Given records START
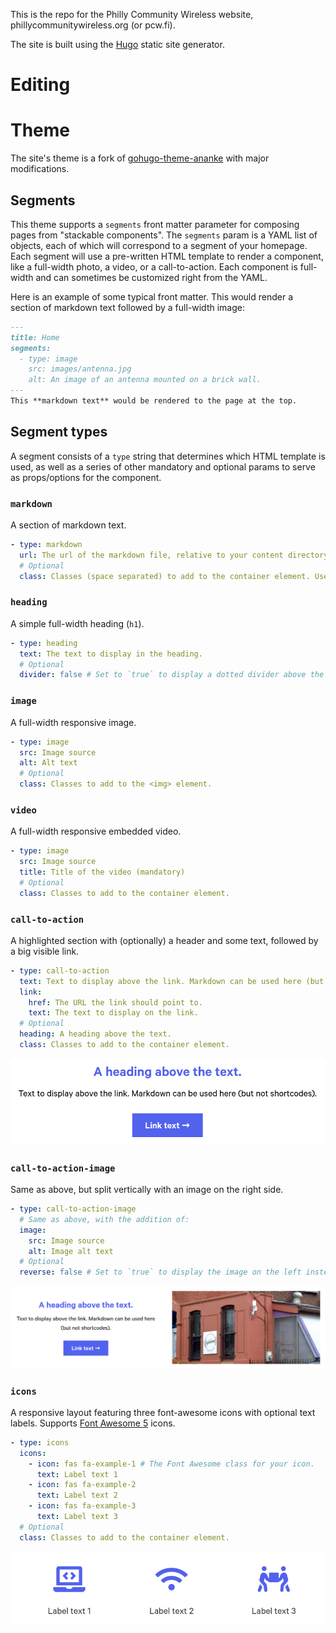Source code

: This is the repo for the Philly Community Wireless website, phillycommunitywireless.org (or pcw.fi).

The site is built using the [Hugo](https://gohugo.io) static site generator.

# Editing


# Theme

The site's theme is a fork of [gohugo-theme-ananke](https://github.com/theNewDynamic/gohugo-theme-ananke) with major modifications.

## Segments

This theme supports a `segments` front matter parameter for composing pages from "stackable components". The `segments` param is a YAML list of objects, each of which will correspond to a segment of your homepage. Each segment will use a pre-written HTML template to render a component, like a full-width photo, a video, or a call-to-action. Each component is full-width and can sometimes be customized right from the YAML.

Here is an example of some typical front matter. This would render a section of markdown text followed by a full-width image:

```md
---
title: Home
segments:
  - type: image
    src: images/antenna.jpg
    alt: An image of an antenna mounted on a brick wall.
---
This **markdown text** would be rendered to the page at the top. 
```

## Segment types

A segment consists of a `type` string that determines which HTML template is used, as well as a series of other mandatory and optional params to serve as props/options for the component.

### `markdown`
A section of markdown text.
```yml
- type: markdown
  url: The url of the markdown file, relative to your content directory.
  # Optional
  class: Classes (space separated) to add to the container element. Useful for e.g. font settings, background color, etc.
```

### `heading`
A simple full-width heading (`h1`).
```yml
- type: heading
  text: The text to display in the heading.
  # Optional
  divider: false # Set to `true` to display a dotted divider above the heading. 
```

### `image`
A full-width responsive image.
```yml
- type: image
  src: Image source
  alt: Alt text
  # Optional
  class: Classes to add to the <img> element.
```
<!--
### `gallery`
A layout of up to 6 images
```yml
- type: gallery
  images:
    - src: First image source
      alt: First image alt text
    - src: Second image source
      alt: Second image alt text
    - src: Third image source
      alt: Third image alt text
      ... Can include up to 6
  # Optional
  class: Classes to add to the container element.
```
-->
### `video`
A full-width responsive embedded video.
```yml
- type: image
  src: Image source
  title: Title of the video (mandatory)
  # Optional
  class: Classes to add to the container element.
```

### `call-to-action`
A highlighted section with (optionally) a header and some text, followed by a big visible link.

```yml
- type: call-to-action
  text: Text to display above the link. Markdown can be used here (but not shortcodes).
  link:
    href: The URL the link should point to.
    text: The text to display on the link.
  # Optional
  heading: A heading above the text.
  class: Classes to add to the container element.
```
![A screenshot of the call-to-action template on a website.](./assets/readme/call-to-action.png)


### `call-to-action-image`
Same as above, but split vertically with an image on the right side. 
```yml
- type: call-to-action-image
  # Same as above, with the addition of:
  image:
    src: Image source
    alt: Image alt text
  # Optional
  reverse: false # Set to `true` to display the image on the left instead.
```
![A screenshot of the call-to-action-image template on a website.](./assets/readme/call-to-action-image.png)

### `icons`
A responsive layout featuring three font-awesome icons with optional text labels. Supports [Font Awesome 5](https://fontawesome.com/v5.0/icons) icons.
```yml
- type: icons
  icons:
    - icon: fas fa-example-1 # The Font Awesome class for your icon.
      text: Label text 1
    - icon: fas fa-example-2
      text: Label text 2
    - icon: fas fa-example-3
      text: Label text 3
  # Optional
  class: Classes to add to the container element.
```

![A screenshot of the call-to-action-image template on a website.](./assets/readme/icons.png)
Given records END
What the task requires: Each entry needs to be returned verbatim, with its pictures left out.

Output of the task:
Source code

: This is the repo for the Philly Community Wireless website, phillycommunitywireless.org (or pcw.fi).

The site is built using the [Hugo](https://gohugo.io) static site generator.

# Editing


# Theme

The site's theme is a fork of [gohugo-theme-ananke](https://github.com/theNewDynamic/gohugo-theme-ananke) with major modifications.

## Segments

This theme supports a `segments` front matter parameter for composing pages from "stackable components". The `segments` param is a YAML list of objects, each of which will correspond to a segment of your homepage. Each segment will use a pre-written HTML template to render a component, like a full-width photo, a video, or a call-to-action. Each component is full-width and can sometimes be customized right from the YAML.

Here is an example of some typical front matter. This would render a section of markdown text followed by a full-width image:

```md
---
title: Home
segments:
  - type: image
    src: images/antenna.jpg
    alt: An image of an antenna mounted on a brick wall.
---
This **markdown text** would be rendered to the page at the top. 
```

## Segment types

A segment consists of a `type` string that determines which HTML template is used, as well as a series of other mandatory and optional params to serve as props/options for the component.

### `markdown`
A section of markdown text.
```yml
- type: markdown
  url: The url of the markdown file, relative to your content directory.
  # Optional
  class: Classes (space separated) to add to the container element. Useful for e.g. font settings, background color, etc.
```

### `heading`
A simple full-width heading (`h1`).
```yml
- type: heading
  text: The text to display in the heading.
  # Optional
  divider: false # Set to `true` to display a dotted divider above the heading. 
```

### `image`
A full-width responsive image.
```yml
- type: image
  src: Image source
  alt: Alt text
  # Optional
  class: Classes to add to the <img> element.
```
<!--
### `gallery`
A layout of up to 6 images
```yml
- type: gallery
  images:
    - src: First image source
      alt: First image alt text
    - src: Second image source
      alt: Second image alt text
    - src: Third image source
      alt: Third image alt text
      ... Can include up to 6
  # Optional
  class: Classes to add to the container element.
```
-->
### `video`
A full-width responsive embedded video.
```yml
- type: image
  src: Image source
  title: Title of the video (mandatory)
  # Optional
  class: Classes to add to the container element.
```

### `call-to-action`
A highlighted section with (optionally) a header and some text, followed by a big visible link.

```yml
- type: call-to-action
  text: Text to display above the link. Markdown can be used here (but not shortcodes).
  link:
    href: The URL the link should point to.
    text: The text to display on the link.
  # Optional
  heading: A heading above the text.
  class: Classes to add to the container element.
```
![A screenshot of the call-to-action template on a website.](./assets/readme/call-to-action.png)


### `call-to-action-image`
Same as above, but split vertically with an image on the right side. 
```yml
- type: call-to-action-image
  # Same as above, with the addition of:
  image:
    src: Image source
    alt: Image alt text
  # Optional
  reverse: false # Set to `true` to display the image on the left instead.
```
![A screenshot of the call-to-action-image template on a website.](./assets/readme/call-to-action-image.png)

### `icons`
A responsive layout featuring three font-awesome icons with optional text labels. Supports [Font Awesome 5](https://fontawesome.com/v5.0/icons) icons.
```yml
- type: icons
  icons:
    - icon: fas fa-example-1 # The Font Awesome class for your icon.
      text: Label text 1
    - icon: fas fa-example-2
      text: Label text 2
    - icon: fas fa-example-3
      text: Label text 3
  # Optional
  class: Classes to add to the container element.
```

![A screenshot of the call-to-action-image template on a website.](./assets/readme/icons.png)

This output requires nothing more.